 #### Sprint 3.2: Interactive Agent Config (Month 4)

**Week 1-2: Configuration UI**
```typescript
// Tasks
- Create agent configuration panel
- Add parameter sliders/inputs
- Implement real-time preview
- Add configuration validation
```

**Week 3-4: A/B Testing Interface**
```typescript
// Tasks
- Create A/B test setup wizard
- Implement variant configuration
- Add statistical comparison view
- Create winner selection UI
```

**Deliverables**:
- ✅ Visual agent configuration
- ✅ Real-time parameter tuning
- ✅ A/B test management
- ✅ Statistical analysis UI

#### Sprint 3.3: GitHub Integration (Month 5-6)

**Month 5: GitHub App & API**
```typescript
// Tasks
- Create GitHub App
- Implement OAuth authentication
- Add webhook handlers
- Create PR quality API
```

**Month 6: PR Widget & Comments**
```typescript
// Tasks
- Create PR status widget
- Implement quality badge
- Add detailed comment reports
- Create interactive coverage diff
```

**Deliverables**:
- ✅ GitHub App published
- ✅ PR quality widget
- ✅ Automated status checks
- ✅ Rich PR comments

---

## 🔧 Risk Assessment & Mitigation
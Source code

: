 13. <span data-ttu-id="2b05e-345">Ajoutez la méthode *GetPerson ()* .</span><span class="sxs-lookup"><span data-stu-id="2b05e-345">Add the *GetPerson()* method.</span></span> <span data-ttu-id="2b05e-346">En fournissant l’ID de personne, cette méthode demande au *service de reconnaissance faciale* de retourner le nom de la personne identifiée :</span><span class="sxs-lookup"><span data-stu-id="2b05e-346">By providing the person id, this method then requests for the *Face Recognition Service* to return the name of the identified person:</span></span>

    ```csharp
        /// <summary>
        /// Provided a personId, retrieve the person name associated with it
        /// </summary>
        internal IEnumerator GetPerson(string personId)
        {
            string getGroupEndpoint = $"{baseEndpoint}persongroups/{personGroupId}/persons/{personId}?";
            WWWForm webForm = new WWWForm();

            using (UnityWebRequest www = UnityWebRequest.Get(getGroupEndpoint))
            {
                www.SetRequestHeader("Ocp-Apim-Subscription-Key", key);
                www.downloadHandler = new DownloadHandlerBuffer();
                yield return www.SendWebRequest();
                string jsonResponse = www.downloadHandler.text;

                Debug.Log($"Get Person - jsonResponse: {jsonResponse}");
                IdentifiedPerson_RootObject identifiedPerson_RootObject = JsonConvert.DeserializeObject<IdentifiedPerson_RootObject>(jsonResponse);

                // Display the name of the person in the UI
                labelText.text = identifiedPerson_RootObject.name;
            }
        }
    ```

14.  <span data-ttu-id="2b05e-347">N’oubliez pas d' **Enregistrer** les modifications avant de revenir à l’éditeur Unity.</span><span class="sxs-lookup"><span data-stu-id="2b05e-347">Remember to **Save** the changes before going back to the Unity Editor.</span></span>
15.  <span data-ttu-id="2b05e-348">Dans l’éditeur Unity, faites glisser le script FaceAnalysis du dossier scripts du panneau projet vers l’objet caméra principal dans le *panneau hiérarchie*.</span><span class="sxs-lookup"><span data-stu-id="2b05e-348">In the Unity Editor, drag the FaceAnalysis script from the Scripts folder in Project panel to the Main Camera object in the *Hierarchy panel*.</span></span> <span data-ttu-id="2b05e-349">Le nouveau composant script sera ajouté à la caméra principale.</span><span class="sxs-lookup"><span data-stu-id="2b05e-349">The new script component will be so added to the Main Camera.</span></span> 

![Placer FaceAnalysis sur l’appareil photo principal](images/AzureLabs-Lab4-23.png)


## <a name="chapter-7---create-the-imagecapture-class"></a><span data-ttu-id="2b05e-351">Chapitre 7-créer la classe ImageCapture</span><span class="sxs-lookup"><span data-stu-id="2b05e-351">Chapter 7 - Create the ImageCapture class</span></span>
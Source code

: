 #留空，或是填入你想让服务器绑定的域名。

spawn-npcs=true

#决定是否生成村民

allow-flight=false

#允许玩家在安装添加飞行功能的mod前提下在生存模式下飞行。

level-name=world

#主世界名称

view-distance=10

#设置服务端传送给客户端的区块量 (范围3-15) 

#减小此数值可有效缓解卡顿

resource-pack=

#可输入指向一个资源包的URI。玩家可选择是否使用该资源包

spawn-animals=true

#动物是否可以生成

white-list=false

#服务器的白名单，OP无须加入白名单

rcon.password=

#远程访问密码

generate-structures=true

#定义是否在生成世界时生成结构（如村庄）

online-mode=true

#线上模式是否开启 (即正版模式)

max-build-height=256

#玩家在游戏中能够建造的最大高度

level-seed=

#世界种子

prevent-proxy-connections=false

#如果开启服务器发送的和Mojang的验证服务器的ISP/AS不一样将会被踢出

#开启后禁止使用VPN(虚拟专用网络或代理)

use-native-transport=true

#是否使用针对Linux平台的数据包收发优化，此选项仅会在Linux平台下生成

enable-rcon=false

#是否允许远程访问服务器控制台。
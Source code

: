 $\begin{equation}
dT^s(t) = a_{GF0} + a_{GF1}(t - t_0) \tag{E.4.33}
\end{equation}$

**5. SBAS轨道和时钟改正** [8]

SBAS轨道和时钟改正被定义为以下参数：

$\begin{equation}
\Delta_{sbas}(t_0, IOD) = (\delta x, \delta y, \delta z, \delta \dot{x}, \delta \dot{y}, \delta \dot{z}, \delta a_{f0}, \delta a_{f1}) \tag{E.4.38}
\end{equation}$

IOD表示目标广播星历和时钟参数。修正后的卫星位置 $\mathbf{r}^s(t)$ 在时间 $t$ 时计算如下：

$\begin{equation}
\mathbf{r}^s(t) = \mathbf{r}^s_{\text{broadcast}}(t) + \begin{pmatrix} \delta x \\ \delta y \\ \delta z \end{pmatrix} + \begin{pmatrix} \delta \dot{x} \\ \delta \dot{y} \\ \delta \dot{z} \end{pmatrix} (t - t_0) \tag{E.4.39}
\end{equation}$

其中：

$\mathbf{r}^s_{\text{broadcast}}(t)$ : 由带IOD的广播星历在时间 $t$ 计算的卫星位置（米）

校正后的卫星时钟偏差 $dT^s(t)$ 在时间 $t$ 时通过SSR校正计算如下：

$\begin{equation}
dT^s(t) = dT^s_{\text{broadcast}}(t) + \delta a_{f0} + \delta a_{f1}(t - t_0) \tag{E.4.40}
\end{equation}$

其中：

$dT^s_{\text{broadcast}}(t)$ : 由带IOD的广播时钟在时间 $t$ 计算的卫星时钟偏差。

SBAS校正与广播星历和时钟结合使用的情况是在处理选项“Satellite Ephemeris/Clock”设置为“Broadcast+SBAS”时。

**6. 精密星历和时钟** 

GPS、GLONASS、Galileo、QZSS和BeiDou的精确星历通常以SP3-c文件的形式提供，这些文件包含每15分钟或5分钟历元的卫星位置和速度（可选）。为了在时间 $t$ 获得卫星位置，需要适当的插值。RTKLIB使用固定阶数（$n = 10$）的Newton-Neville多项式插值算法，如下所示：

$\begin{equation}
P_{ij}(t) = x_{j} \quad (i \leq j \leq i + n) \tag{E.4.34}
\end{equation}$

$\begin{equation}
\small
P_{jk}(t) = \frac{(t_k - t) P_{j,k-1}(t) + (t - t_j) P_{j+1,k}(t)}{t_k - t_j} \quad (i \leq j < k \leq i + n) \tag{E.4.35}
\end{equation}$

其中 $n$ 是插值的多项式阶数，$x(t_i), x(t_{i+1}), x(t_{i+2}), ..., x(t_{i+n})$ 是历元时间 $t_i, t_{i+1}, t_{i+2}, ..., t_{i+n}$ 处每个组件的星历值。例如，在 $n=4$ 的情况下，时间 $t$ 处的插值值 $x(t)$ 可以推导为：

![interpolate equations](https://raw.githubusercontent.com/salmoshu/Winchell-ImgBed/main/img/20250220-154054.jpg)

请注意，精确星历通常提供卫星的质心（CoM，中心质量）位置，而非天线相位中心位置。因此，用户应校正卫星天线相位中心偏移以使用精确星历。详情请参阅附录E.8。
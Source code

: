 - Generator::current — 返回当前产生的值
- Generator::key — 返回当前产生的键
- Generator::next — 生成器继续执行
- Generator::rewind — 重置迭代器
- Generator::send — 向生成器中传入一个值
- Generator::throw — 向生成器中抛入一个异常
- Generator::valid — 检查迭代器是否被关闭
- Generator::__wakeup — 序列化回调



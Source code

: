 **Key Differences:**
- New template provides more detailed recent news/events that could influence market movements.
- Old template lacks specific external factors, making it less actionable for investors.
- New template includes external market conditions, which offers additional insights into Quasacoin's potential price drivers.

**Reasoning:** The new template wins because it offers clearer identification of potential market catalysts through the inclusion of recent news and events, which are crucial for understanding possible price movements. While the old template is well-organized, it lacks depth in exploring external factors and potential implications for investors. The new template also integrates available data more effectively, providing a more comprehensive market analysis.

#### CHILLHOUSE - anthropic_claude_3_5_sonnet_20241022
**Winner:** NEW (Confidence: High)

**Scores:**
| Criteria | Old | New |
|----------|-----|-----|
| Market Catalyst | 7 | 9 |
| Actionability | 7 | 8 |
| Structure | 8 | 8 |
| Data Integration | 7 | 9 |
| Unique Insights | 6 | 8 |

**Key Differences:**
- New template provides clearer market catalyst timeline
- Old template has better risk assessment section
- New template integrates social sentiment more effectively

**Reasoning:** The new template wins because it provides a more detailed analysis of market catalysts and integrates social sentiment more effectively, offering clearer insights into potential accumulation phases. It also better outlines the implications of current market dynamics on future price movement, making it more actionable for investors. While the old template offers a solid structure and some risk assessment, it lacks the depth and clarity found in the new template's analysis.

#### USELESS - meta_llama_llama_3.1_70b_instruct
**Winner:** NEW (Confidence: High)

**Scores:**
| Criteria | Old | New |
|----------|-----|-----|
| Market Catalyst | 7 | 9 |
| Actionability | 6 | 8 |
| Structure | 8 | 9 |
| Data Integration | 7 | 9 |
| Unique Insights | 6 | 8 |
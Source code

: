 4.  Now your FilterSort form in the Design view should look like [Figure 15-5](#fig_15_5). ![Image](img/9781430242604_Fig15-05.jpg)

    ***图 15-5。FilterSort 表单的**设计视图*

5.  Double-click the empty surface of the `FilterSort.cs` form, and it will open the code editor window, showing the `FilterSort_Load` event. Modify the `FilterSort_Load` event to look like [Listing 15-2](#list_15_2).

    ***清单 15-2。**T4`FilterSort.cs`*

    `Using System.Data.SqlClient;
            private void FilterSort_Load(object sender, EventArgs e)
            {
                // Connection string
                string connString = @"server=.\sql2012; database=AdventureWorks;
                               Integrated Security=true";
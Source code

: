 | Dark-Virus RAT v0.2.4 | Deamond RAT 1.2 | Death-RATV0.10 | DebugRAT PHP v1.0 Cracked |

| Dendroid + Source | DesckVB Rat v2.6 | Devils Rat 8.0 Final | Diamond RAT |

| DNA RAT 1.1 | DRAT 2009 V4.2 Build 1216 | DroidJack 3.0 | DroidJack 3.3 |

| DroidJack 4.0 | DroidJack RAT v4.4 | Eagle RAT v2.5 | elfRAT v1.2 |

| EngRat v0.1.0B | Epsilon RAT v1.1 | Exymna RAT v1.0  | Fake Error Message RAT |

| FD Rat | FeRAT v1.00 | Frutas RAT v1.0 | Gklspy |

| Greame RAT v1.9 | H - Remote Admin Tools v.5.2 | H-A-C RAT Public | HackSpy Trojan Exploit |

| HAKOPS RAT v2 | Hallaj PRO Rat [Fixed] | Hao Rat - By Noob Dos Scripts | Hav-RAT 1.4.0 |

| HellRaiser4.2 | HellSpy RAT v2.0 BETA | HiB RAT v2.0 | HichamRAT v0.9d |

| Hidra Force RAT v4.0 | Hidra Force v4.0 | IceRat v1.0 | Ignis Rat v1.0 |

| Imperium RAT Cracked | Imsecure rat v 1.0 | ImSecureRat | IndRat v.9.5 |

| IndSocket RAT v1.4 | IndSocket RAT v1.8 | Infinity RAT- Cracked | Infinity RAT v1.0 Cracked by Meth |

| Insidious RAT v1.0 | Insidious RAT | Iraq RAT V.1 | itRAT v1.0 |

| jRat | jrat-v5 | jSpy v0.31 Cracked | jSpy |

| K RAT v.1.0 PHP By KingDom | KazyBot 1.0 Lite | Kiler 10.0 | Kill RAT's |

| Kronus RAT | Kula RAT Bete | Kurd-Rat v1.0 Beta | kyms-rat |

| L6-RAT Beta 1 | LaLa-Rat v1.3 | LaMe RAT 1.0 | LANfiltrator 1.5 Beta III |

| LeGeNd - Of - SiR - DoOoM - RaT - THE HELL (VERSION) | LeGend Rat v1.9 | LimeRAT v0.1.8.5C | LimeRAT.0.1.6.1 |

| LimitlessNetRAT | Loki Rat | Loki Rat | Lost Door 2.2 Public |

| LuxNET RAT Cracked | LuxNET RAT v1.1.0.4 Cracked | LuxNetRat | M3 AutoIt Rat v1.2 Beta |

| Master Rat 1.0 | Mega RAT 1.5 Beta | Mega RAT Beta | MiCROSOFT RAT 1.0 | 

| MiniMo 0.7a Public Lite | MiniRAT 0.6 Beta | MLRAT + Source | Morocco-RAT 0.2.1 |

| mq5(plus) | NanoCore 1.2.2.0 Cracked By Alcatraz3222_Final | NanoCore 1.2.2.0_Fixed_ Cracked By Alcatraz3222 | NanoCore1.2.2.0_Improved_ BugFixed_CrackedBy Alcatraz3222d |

» ACTION ITEM
Scan the records for lines that hold "status", and reproduce each one you find.

» TASK RESPONSE
- Create PR status widget
- ✅ Automated status checks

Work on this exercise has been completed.